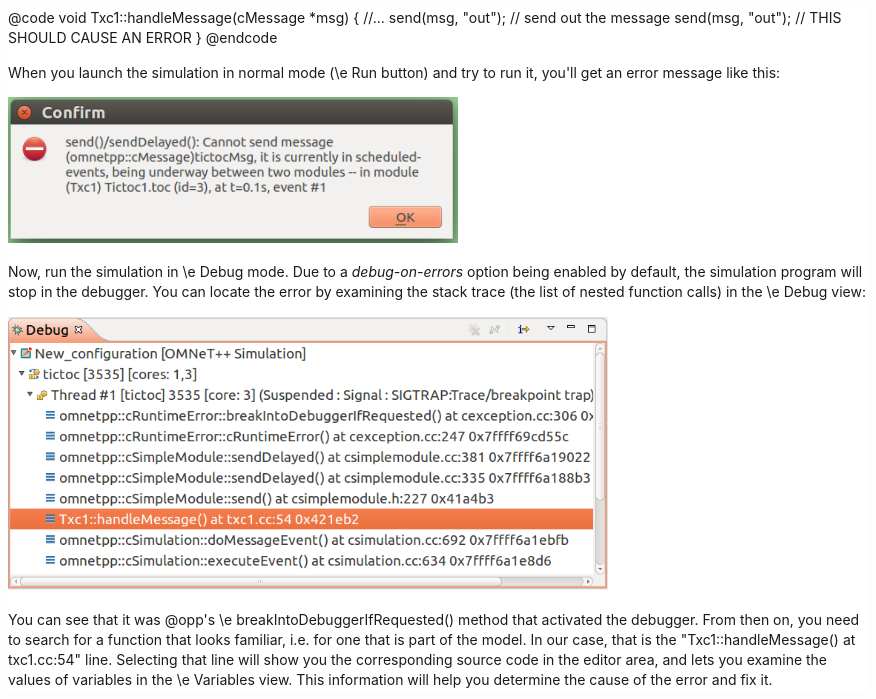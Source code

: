 @code
void Txc1::handleMessage(cMessage *msg)
{
    //...
    send(msg, "out"); // send out the message
    send(msg, "out"); // THIS SHOULD CAUSE AN ERROR
}
@endcode

When you launch the simulation in normal mode (\e Run button) and try to run it,
you'll get an error message like this:

<img src="images/error.png" width="450px">

Now, run the simulation in \e Debug mode. Due to a <i>debug-on-errors</i> option
being enabled by default, the simulation program will stop in the debugger.
You can locate the error by examining the stack trace (the list of nested
function calls) in the \e Debug view:

<img src="images/stacktrace.png" width="600px">

You can see that it was @opp's \e breakIntoDebuggerIfRequested() method that
activated the debugger. From then on, you need to search for a function that
looks familiar, i.e. for one that is part of the model. In our case, that is
the "Txc1::handleMessage() at txc1.cc:54" line. Selecting that line will
show you the corresponding source code in the editor area, and lets you
examine the values of variables in the \e Variables view. This information
will help you determine the cause of the error and fix it.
######
*WHAT IS EXPECTED*:
Leave the pictures out and copy the rest of the data exactly.

*EXERCISE ANSWER*:
Source code

: @code
void Txc1::handleMessage(cMessage *msg)
{
    //...
    send(msg, "out"); // send out the message
    send(msg, "out"); // THIS SHOULD CAUSE AN ERROR
}
@endcode

When you launch the simulation in normal mode (\e Run button) and try to run it,
you'll get an error message like this:

<img src="images/error.png" width="450px">

Now, run the simulation in \e Debug mode. Due to a <i>debug-on-errors</i> option
being enabled by default, the simulation program will stop in the debugger.
You can locate the error by examining the stack trace (the list of nested
function calls) in the \e Debug view:

<img src="images/stacktrace.png" width="600px">

You can see that it was @opp's \e breakIntoDebuggerIfRequested() method that
activated the debugger. From then on, you need to search for a function that
looks familiar, i.e. for one that is part of the model. In our case, that is
the "Txc1::handleMessage() at txc1.cc:54" line. Selecting that line will
show you the corresponding source code in the editor area, and lets you
examine the values of variables in the \e Variables view. This information
will help you determine the cause of the error and fix it.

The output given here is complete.